▶ [HOW TO COMPLETE THIS TASK]:
In the entries that follow, the lines from the one with "steht dort: \\[0.1cm]" through the one with "Feld-basierten Implementierung unter" are the ones to write out, exactly and with both ends included. Nothing else should appear.

[Stored data entries]
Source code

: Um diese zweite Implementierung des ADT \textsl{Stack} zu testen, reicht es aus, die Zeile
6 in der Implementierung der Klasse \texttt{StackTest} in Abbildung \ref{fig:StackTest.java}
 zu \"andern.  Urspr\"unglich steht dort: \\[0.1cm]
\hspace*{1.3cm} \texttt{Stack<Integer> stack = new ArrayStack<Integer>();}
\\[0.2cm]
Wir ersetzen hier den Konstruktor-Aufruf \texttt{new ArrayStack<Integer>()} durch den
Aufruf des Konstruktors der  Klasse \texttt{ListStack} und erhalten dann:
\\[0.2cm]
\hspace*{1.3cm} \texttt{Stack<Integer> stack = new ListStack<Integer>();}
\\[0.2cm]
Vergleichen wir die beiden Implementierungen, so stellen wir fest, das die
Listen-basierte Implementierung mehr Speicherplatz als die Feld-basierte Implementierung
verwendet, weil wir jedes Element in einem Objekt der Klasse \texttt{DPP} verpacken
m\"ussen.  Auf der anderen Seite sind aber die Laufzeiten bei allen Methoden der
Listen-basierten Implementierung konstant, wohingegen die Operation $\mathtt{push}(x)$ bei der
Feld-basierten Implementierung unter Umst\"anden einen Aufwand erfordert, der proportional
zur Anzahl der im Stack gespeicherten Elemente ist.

* * *

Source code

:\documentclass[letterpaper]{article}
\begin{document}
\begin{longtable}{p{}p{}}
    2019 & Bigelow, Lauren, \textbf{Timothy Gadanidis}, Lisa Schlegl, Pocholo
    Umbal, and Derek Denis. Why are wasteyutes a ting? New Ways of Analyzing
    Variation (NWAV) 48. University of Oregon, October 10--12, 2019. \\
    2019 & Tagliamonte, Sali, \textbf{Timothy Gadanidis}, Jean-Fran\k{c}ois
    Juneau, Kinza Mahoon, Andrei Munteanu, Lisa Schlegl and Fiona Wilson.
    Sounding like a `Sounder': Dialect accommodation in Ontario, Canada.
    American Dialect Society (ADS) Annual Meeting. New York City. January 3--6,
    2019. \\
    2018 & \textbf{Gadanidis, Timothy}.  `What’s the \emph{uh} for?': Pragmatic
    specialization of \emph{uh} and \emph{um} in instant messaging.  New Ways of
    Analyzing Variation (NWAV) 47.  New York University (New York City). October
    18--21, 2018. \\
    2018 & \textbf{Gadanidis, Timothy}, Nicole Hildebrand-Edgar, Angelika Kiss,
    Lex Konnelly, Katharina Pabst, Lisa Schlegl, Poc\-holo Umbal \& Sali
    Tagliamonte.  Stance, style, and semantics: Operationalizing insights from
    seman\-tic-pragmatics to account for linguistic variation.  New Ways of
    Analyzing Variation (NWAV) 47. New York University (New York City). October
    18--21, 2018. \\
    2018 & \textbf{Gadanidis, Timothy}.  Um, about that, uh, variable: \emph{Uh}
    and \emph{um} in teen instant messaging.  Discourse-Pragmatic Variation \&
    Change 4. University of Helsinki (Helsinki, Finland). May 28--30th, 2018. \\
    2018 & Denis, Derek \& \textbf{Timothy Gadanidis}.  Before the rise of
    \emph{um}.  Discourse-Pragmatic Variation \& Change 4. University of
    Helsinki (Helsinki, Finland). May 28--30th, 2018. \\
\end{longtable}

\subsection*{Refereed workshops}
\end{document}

...

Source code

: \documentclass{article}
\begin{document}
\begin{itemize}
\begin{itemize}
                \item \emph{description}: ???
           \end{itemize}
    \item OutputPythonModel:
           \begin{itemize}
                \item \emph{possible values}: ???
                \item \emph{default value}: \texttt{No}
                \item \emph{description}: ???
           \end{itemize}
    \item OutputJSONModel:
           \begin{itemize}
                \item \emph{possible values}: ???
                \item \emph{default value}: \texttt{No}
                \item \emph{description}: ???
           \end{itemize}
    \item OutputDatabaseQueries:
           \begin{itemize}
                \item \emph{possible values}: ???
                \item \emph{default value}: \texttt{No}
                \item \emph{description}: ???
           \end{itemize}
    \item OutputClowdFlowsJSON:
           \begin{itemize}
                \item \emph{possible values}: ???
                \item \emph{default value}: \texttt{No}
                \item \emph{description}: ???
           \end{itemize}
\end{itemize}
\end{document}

▶ [SOLUTION TO THE EXERCISE]:
 zu \"andern.  Urspr\"unglich steht dort: \\[0.1cm]
\hspace*{1.3cm} \texttt{Stack<Integer> stack = new ArrayStack<Integer>();}
\\[0.2cm]
Wir ersetzen hier den Konstruktor-Aufruf \texttt{new ArrayStack<Integer>()} durch den
Aufruf des Konstruktors der  Klasse \texttt{ListStack} und erhalten dann:
\\[0.2cm]
\hspace*{1.3cm} \texttt{Stack<Integer> stack = new ListStack<Integer>();}
\\[0.2cm]
Vergleichen wir die beiden Implementierungen, so stellen wir fest, das die
Listen-basierte Implementierung mehr Speicherplatz als die Feld-basierte Implementierung
verwendet, weil wir jedes Element in einem Objekt der Klasse \texttt{DPP} verpacken
m\"ussen.  Auf der anderen Seite sind aber die Laufzeiten bei allen Methoden der
Listen-basierten Implementierung konstant, wohingegen die Operation $\mathtt{push}(x)$ bei der
Feld-basierten Implementierung unter Umst\"anden einen Aufwand erfordert, der proportional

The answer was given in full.